Apples on a cherry tree

When Cézanne was dissatisfied with a picture, he simply threw it out the window. Gardener Auguste Blanc recalled later that old olives growing under the windows of his workshop were hung with unfinished still lifes. Sometimes Paul remembered some of his not entirely hopeless sketches hanging in the garden for several months, and they returned to the easel again.

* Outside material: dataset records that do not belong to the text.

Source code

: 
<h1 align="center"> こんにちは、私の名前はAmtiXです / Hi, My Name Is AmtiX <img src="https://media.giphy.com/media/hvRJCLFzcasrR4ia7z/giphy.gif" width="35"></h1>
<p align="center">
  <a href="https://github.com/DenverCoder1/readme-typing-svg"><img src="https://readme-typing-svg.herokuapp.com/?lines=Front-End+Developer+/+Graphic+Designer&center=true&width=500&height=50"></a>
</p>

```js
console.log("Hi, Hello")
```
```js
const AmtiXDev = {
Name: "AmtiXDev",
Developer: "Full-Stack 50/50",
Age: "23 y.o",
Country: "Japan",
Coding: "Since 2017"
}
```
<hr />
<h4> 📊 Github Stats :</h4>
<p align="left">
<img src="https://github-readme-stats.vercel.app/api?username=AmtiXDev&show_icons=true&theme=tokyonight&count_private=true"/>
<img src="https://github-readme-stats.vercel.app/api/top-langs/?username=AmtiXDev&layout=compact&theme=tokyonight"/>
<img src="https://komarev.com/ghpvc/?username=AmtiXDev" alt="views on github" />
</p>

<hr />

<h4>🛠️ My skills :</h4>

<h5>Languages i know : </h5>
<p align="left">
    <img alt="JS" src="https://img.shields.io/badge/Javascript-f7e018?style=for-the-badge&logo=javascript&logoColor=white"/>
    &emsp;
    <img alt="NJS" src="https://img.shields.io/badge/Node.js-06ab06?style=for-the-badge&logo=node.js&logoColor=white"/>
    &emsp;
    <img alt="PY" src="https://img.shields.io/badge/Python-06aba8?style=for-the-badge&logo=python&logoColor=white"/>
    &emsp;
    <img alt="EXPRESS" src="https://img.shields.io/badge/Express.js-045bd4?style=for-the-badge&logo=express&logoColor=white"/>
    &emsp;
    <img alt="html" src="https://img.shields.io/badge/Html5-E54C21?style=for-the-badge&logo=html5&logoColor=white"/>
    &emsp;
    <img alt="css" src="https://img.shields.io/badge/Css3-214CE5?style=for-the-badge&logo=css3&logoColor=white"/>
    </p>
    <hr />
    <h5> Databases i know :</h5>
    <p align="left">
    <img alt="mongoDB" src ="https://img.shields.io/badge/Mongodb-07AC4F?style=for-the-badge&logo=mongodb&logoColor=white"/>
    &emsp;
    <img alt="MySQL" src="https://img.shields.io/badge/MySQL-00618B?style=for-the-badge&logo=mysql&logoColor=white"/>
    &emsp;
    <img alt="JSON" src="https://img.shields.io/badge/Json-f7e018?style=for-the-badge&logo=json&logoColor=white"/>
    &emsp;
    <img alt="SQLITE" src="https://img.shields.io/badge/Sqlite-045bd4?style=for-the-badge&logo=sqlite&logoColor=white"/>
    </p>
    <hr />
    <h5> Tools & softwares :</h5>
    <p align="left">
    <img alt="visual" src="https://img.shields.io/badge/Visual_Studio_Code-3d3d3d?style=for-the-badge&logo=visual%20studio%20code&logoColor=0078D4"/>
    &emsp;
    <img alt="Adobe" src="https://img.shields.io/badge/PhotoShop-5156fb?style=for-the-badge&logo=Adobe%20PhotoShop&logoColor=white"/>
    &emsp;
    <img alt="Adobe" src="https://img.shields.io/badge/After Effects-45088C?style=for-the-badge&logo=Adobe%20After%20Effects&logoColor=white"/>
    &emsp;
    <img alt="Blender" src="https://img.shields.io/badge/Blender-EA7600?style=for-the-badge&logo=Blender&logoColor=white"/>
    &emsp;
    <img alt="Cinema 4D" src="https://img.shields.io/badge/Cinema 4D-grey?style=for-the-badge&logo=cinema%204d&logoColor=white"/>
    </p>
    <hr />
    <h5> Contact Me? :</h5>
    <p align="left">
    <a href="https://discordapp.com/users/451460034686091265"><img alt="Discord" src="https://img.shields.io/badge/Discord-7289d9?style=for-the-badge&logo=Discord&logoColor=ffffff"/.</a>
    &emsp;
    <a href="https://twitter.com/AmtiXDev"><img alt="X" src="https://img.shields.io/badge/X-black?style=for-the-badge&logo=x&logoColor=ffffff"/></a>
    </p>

"Son, why don’t we take the Apples from the cherry tree. I think I’ll still manage to do them good," he asked his son when he brought Marchand Ambroise Vollard from Paris to Aix to provide him with new paintings.

The grey sky

However, Vollard could hardly be confused with apples on cherry trees — he realized that he had met his artist. While Cézanne forgave Vollard for tricks that were not permissible for others. Usually, he threw brushes, cursed and stopped working on a portrait if the model distracted. Neither the seduction of the first beauty of Provence Marie Gasquet, nor the close friendship with the husband of Alexandrine Zola convinced Cézanne — he refused to continue their portraits, because the first one dozed off, and the second one dared to turn her head at someone’s joke. Asleep during the session, Vollard was forgiven.

Very tired after the morning session, Cézanne did not use to paint in the afternoon. But things were different with the Vollard’s portrait. Cézanne looked out the window and told his son: "The sky is turning light grey. Go have a bite, run to Vollard and bring him to me!" - "Aren't you afraid to overstrain Vollard?" - "What does it matter if the sky is grey?"
And Vollard posed as much as the artist required. There would be more than one session, the portrait would be almost finished. And then one day Cézanne suddenly left Paris for Aix, quitting the work. "I like how the starchy shirt looks," he grumbled.

Sources: Henri Perruchot, Cézanne; Alex Danchev, Cezanne: A Life; Jean Renoir "Renoir".
Title illustration: Paul Cezanne. Self-portrait in a white turban.